Mathematical modelling has been used to study tumor-immune cell interaction. Some models were proposed to examine the effect of circulating lymphocytes, natural killer cells, and CD8T cells, but they neglected the role of CD4T cells. Other models were constructed to study the role of CD4T cells but did not consider the role of other immune cells. In this study, we propose a mathematical model, in the form of a system of nonlinear ordinary differential equations, that predicts the interaction between tumor cells and natural killer cells, CD4T cells, CD8T cells, and circulating lymphocytes with or without immunotherapy and/or chemotherapy. This system is stiff, and the Runge-Kutta method failed to solve it. Consequently, the "Adams predictor-corrector" method is used.
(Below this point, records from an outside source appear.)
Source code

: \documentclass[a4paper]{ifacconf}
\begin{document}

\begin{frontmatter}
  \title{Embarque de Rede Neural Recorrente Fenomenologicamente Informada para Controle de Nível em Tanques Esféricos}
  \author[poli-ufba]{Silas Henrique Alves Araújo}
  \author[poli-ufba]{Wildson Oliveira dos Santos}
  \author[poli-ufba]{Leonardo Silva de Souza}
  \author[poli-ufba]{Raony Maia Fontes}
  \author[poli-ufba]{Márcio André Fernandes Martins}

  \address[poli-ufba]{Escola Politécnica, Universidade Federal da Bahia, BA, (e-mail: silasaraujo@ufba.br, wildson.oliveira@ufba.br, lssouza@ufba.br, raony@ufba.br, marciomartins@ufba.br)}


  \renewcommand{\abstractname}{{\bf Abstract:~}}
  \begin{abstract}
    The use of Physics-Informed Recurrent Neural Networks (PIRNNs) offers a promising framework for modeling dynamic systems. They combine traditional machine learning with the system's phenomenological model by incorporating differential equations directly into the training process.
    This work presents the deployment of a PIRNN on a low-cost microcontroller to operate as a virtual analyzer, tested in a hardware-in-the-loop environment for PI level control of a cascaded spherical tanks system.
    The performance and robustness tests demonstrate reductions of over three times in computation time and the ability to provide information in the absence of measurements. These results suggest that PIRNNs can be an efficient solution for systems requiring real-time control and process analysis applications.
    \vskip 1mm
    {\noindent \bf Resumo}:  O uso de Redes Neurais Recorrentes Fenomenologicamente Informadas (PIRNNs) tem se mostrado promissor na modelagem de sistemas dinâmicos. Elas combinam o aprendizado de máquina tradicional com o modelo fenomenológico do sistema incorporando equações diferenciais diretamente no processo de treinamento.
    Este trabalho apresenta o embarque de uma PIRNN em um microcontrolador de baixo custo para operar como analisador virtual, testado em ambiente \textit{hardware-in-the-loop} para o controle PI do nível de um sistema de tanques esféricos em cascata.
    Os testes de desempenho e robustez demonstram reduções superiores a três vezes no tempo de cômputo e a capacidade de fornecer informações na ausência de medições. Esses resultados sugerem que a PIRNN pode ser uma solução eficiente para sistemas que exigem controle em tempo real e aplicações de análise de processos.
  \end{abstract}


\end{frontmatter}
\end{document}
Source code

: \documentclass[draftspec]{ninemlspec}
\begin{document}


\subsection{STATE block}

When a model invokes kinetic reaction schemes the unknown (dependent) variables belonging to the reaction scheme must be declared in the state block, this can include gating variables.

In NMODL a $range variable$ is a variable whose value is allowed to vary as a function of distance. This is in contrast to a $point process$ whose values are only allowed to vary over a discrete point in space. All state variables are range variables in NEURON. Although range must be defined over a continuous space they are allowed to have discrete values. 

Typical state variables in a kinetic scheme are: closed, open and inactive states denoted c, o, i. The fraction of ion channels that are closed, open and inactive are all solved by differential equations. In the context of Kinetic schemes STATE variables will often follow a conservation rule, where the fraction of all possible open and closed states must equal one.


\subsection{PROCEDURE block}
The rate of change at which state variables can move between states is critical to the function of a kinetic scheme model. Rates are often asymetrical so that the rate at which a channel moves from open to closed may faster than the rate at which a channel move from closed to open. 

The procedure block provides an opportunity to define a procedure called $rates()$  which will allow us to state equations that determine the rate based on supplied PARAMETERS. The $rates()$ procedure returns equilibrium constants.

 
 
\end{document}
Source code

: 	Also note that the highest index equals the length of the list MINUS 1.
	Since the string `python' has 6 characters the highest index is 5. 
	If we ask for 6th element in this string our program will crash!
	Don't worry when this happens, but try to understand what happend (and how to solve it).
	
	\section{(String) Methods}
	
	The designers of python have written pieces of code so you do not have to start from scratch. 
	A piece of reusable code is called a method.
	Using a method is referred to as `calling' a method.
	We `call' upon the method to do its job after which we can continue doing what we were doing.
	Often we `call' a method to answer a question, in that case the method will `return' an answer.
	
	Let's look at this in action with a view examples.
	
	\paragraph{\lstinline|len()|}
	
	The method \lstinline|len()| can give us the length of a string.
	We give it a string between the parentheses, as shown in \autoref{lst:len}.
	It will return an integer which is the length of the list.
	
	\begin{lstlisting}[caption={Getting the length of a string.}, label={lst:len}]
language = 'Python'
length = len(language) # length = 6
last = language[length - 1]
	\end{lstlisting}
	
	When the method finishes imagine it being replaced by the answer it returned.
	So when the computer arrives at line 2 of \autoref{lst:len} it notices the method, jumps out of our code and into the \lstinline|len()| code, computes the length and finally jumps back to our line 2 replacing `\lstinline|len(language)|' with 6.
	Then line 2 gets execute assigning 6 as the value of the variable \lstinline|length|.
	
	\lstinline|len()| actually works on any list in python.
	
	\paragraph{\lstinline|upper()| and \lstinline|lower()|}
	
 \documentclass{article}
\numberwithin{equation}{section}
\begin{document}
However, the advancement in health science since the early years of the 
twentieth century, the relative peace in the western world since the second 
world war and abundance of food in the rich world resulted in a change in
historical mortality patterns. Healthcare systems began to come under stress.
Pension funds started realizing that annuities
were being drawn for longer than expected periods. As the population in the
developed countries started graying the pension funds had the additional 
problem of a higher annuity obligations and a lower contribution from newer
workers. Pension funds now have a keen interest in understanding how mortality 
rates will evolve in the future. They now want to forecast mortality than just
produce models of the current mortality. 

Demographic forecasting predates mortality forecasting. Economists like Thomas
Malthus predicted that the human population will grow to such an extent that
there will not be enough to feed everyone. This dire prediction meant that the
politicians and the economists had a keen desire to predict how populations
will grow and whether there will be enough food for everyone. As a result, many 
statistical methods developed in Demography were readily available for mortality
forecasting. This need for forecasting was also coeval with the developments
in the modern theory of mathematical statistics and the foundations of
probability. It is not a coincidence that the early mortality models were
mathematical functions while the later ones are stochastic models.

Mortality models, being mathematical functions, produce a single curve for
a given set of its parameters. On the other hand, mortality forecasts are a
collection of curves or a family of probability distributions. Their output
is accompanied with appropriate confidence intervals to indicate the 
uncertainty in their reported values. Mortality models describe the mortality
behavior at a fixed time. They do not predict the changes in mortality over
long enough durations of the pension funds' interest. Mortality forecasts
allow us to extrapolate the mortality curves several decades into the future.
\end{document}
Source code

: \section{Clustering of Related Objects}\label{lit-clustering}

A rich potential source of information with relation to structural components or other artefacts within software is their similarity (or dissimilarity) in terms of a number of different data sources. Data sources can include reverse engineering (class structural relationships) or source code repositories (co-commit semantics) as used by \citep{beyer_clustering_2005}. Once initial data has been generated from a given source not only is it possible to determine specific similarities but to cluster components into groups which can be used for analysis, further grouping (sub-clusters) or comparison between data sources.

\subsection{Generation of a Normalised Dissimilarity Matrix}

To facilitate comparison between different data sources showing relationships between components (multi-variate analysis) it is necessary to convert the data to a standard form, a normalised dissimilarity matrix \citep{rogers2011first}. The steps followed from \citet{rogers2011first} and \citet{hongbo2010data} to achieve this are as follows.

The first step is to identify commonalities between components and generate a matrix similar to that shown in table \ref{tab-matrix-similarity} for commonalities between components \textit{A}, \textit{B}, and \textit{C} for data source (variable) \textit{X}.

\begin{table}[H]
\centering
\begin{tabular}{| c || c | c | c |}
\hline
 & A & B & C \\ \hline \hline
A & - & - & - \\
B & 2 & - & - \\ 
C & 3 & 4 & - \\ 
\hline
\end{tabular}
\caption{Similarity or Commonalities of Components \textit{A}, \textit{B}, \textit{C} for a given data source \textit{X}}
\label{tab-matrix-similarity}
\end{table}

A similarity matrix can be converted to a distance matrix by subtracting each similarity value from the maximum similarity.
The results reveal that the patient's immune system can overcome small tumors; however, if the tumor is large, adoptive therapy with CD4T cells can be an alternative to both CD8T cell therapy and cytokines in some cases. Moreover, CD4T cell therapy could replace chemotherapy depending upon tumor size. Even if a combination of chemotherapy and immunotherapy is necessary, using CD4T cell therapy can better reduce the dose of the associated chemotherapy compared to using combined CD8T cells and cytokine therapy. Stability analysis is performed for the studied patients. It has been found that all equilibrium points are unstable, and a condition for preventing tumor recurrence after treatment has been deduced. Finally, a bifurcation analysis is performed to study the effect of varying system parameters on the stability, and bifurcation points are specified. New equilibrium points are created or demolished at some bifurcation points, and stability is changed at some others. Hence, for systems turning to be stable, tumors can be eradicated without the possibility of recurrence. The proposed mathematical model provides a valuable tool for designing patients' treatment intervention strategies.